- [What you have to do]: In the listing below, how many lines contain the word "they"? Please respond with the number only.

Top of Records shown

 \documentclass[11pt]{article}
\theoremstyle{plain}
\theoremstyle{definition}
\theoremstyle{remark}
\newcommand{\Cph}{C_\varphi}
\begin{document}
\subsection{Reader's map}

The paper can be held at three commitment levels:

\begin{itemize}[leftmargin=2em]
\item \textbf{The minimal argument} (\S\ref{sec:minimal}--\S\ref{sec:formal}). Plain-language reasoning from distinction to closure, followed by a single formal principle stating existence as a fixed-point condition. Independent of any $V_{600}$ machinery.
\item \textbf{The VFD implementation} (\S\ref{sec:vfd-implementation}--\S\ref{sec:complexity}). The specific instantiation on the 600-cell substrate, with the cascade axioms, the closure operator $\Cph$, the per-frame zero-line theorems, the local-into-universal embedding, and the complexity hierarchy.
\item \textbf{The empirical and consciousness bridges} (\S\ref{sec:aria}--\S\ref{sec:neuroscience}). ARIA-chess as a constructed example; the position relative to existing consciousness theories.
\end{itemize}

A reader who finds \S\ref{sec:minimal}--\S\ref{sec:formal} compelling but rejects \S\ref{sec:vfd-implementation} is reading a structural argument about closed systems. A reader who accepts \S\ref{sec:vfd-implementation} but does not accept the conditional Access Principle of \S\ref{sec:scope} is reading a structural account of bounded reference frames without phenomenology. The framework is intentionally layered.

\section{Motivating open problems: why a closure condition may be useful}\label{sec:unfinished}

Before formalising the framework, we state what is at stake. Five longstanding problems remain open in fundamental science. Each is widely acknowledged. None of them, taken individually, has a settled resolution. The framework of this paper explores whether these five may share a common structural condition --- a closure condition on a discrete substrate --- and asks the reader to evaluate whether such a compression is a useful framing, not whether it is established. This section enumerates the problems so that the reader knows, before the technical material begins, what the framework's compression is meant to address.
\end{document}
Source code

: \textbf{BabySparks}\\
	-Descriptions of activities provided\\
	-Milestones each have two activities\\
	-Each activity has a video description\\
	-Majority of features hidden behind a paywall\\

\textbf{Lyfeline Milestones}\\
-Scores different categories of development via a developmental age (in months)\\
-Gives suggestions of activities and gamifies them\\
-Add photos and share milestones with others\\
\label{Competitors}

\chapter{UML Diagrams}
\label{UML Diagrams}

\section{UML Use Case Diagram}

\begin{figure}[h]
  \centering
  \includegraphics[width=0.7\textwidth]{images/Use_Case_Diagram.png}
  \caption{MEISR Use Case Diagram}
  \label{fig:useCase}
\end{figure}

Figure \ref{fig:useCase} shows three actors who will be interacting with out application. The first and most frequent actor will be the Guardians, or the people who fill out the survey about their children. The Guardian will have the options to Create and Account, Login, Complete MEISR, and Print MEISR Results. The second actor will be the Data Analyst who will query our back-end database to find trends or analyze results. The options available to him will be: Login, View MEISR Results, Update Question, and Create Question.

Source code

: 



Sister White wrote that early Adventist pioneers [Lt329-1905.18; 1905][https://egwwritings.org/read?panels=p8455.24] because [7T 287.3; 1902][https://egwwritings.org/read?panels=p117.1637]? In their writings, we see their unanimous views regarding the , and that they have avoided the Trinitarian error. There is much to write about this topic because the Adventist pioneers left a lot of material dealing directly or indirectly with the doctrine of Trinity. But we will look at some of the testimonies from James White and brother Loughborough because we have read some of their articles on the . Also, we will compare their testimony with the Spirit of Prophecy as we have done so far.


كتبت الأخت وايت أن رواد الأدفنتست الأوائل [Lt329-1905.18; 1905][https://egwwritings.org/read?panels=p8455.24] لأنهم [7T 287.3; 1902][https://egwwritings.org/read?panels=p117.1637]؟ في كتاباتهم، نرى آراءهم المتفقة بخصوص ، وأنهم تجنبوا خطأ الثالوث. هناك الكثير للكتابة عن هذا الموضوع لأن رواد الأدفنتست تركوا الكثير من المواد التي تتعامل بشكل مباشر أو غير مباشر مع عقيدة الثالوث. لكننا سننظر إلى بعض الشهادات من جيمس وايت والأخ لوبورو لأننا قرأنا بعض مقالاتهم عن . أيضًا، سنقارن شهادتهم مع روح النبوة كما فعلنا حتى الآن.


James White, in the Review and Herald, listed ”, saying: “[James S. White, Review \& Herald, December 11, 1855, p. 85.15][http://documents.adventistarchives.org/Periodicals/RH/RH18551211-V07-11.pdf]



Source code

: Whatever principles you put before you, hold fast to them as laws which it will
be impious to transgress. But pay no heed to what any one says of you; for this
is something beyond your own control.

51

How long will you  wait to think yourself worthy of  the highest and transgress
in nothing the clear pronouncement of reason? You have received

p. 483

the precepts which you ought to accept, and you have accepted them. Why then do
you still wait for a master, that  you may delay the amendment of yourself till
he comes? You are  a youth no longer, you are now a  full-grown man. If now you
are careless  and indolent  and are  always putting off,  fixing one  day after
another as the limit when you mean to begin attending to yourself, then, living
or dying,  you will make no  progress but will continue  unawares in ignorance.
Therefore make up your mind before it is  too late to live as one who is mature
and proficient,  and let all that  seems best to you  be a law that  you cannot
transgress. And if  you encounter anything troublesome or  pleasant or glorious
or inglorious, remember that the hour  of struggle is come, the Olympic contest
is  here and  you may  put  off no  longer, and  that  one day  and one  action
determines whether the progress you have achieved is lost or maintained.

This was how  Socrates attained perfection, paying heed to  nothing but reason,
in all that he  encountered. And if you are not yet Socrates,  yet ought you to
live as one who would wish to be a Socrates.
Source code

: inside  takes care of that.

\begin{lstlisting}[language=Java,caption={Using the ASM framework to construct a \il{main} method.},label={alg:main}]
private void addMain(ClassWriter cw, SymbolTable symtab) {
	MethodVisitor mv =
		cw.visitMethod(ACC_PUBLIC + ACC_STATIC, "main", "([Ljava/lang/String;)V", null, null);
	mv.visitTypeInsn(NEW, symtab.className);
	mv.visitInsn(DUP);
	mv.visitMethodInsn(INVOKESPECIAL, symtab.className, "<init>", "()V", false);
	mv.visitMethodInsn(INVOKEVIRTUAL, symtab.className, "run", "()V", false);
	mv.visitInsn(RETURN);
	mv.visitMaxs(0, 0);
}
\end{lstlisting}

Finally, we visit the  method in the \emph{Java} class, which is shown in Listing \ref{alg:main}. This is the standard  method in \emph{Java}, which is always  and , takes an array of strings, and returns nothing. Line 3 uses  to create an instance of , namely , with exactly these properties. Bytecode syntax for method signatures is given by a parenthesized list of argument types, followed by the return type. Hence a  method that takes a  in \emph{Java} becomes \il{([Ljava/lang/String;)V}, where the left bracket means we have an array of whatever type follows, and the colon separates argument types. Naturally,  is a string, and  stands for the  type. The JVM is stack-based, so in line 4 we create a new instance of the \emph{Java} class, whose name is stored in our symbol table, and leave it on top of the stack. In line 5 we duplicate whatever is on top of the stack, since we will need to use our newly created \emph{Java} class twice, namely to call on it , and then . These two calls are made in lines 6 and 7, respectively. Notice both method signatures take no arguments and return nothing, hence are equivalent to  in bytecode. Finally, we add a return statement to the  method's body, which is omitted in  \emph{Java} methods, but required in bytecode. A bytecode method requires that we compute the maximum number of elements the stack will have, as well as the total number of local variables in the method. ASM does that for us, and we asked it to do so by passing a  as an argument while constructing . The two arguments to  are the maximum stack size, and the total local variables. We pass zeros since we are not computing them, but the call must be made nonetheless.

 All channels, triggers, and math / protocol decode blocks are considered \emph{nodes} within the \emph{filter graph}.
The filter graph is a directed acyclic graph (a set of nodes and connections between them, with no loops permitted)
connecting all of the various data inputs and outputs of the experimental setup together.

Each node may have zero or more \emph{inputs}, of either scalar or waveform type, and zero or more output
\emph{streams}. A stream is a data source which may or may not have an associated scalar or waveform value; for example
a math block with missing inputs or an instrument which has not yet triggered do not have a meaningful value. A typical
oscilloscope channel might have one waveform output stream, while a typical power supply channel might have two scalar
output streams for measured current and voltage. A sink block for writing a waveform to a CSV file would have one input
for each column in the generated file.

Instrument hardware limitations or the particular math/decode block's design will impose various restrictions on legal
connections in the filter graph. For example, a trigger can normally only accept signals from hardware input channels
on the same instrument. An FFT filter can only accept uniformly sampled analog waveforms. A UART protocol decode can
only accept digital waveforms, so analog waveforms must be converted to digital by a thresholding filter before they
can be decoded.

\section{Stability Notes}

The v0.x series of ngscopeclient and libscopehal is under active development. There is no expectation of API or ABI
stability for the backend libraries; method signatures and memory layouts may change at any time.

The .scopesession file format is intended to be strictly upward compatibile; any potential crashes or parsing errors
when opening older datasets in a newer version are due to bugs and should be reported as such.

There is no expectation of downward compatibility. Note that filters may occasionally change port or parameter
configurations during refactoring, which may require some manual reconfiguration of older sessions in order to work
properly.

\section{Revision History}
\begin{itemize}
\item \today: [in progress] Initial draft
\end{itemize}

Bottom of Records shown

- [Result of the exercise]: 2